In 2006, Staff Sergeant Kriesel was near Fallujah leading a group of soldier on a mission to find improvised-explosion devices or IEDs. His Humvee struck one of the devices. Kreisler was badly injured; two of his fellow soldiers and close friends were killed. He has a memory of seeing his badly mangled legs after the explosion. After the bomb blast and catastrophic injuries, Kriesel was kept in a medically induced coma.
On a metal bracelet that never leaves his wrist, he wears their names and the name of a third friend killed in Iraq.
The book Still Standing, written by Kriesel and Jim Kosmo and published by Beaver’s Pond Press, describes what Kriesel went through next. He died three times on the operating table. He was kept in a medically induced coma. He was flown to Germany and then to the United States for treatment and rehabilitation.

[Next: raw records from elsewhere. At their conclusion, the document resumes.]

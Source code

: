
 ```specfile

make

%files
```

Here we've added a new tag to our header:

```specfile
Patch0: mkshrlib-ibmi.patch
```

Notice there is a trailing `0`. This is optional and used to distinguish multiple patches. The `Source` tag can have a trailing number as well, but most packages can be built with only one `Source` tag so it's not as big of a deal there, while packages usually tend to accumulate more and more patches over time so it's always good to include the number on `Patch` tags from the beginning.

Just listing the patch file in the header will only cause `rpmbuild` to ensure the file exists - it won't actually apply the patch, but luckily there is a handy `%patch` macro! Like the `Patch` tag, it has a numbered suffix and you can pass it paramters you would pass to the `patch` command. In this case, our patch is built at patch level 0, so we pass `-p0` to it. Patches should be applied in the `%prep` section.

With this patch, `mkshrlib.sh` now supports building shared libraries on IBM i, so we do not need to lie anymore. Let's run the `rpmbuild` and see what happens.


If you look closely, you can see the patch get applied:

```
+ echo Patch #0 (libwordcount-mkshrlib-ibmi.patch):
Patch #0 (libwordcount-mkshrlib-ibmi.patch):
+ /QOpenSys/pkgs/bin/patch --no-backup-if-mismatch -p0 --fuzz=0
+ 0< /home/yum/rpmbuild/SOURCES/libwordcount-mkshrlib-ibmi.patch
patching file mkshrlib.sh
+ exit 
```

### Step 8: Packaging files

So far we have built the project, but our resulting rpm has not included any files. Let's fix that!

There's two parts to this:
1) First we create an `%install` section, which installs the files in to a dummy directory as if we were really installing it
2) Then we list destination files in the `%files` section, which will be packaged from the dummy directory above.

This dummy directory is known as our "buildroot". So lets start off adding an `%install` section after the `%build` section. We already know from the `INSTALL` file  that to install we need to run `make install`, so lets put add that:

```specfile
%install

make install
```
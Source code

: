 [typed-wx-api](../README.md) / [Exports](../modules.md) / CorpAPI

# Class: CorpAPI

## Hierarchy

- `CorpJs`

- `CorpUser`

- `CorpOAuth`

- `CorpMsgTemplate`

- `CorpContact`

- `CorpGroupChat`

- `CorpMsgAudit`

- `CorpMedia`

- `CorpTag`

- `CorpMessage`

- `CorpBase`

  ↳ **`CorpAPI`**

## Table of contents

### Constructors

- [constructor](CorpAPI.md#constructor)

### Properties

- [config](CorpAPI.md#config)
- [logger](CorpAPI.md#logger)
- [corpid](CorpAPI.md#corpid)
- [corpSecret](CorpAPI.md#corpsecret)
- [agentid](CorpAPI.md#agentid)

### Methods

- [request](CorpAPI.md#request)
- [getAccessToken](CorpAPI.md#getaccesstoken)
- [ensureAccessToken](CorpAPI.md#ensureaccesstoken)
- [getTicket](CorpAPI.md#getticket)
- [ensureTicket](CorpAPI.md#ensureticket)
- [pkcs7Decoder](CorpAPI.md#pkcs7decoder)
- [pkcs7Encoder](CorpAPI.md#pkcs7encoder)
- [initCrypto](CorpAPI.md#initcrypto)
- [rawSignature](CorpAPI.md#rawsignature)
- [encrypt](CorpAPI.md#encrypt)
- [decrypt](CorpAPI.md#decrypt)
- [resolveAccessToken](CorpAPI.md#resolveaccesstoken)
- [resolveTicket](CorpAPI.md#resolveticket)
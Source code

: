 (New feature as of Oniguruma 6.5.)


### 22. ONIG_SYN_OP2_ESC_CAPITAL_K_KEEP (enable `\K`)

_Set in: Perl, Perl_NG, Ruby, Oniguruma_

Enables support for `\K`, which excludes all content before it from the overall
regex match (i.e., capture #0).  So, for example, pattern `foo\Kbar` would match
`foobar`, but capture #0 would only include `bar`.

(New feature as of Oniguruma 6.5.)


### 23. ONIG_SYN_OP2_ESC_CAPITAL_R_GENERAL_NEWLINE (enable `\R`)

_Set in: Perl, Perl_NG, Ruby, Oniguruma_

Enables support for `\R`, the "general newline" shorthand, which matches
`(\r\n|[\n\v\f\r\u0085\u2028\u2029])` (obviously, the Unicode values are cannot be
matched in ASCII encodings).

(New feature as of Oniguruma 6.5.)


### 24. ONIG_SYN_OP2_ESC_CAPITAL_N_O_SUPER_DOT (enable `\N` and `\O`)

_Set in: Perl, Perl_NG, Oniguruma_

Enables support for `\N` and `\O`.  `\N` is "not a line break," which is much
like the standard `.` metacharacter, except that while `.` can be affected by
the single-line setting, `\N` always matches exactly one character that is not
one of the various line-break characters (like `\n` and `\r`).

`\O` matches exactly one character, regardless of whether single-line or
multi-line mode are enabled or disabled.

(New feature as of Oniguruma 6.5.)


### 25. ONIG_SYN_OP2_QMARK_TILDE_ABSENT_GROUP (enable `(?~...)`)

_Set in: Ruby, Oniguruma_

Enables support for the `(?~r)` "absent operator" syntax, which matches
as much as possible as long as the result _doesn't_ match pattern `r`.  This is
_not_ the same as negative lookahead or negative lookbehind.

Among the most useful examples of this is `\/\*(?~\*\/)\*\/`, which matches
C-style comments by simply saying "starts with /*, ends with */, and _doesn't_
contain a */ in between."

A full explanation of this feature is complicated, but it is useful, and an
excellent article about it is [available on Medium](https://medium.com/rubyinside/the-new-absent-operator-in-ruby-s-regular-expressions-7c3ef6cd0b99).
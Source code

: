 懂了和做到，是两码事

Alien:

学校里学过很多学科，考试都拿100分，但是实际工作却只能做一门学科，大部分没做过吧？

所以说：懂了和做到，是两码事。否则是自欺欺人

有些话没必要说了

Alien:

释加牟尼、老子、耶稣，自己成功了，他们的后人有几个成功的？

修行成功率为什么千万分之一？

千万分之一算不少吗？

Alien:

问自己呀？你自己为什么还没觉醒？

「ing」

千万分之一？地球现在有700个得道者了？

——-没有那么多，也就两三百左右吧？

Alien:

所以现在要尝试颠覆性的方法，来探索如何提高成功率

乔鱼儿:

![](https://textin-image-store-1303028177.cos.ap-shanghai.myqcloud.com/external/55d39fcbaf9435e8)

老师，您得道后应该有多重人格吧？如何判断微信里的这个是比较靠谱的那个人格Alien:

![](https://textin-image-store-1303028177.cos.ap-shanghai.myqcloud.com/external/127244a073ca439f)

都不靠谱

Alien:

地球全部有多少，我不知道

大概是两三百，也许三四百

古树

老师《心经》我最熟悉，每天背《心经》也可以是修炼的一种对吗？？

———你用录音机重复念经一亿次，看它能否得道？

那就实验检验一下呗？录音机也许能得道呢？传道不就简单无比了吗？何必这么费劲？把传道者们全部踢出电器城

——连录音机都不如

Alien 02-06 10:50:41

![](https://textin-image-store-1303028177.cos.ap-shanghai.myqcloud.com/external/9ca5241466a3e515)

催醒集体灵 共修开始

The book describes the many miracles that helped Kriesel through four hospitals, 35 surgeries and many months of rehabilitation. Still Standing describes Kriesel’s remarkable story. The book is told in his own words. He was told to expect two years of rehabilitation; he was done in eight months. He was told he would be using a wheelchair for the rest of his life; now he uses a cane, crutches and occasionally a wheelchair. He met then-Sen. Norm Coleman at Walter Reed Medical Center and became an intern in his office. That got him more involved in public politics and he was recruited by the Minnesota Republican Party to run for a House seat.
He was elected to the Minnesota House last fall, campaigning hard in what has traditionally been a DFL-leaning district. He did some of his door-knocking and campaigning on a Segway.
Kriesel emphasizes that he considers himself more fortunate than others. He came back from combat and can still spend time with family and friends. At the rally for House File 877, he spoke of how people with artificial limbs need to be able to live their lives fully, every day. Providing equal coverage for persons who need artificial limbs is a way of doing that.
“We have some insurance companies that are doing the right thing,” he said. “The state also seems to take care of people and there’s a health cost. Yet people pay insurance premiums and the some insurance companies aren’t doing what they’re supposed to do. We shouldn’t be punishing people for having private insurance.”
He is well-known at the capitol and well-liked for his positive attitude. As for his first session, Kriesel said, “It’s a lot different than anything I have ever done.” But he is enjoying his work. He also said that despite what is often portrayed as a highly partisan atmosphere, elected officials can and do work together.
“We can have a very partisan, passionate debate and then after that, we treat each other with respect,” Kriesel said. “We’re all the same in that we want what is best for the state. We jus don’t always agree on how to get there.”